Write back every entry exactly as it reads, with the pictures left behind.

[Start of section]

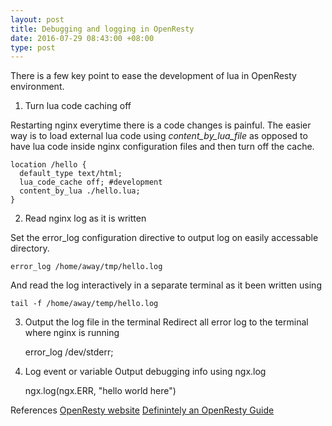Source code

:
 ```yaml
---
layout: post
title: Debugging and logging in OpenResty
date: 2016-07-29 08:43:00 +08:00
type: post
---
```


There is a few key point to ease the development of lua in OpenResty environment.

1. Turn lua code caching off

Restarting nginx everytime there is a code changes is painful. 
The easier way is to load external lua code using *content_by_lua_file* as opposed
to have lua code inside nginx configuration files and then turn off the cache.

```
location /hello {
  default_type text/html;
  lua_code_cache off; #development
  content_by_lua ./hello.lua;
}
```

2. Read nginx log as it is written

Set the error_log configuration directive to output log on easily accessable directory.

    error_log /home/away/tmp/hello.log

And read the log interactively in a separate terminal as it been written using

    tail -f /home/away/temp/hello.log


3. Output the log file in the terminal
Redirect all error log to the terminal where nginx is running

    error_log /dev/stderr;


4. Log event or variable
Output debugging info using ngx.log

    ngx.log(ngx.ERR, "hello world here")




References 
[OpenResty website](http://openresty.org) 
[Definintely an OpenResty Guide](http://www.staticshin.com/programming/definitely-an-open-resty-guide)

[End of section]

ANSWER SECTION =
Source code

:
 ```yaml
---
layout: post
title: Debugging and logging in OpenResty
date: 2016-07-29 08:43:00 +08:00
type: post
---
```


There is a few key point to ease the development of lua in OpenResty environment.

1. Turn lua code caching off

Restarting nginx everytime there is a code changes is painful. 
The easier way is to load external lua code using *content_by_lua_file* as opposed
to have lua code inside nginx configuration files and then turn off the cache.

```
location /hello {
  default_type text/html;
  lua_code_cache off; #development
  content_by_lua ./hello.lua;
}
```

2. Read nginx log as it is written

Set the error_log configuration directive to output log on easily accessable directory.

    error_log /home/away/tmp/hello.log

And read the log interactively in a separate terminal as it been written using

    tail -f /home/away/temp/hello.log


3. Output the log file in the terminal
Redirect all error log to the terminal where nginx is running

    error_log /dev/stderr;


4. Log event or variable
Output debugging info using ngx.log

    ngx.log(ngx.ERR, "hello world here")




References 
[OpenResty website](http://openresty.org) 
[Definintely an OpenResty Guide](http://www.staticshin.com/programming/definitely-an-open-resty-guide)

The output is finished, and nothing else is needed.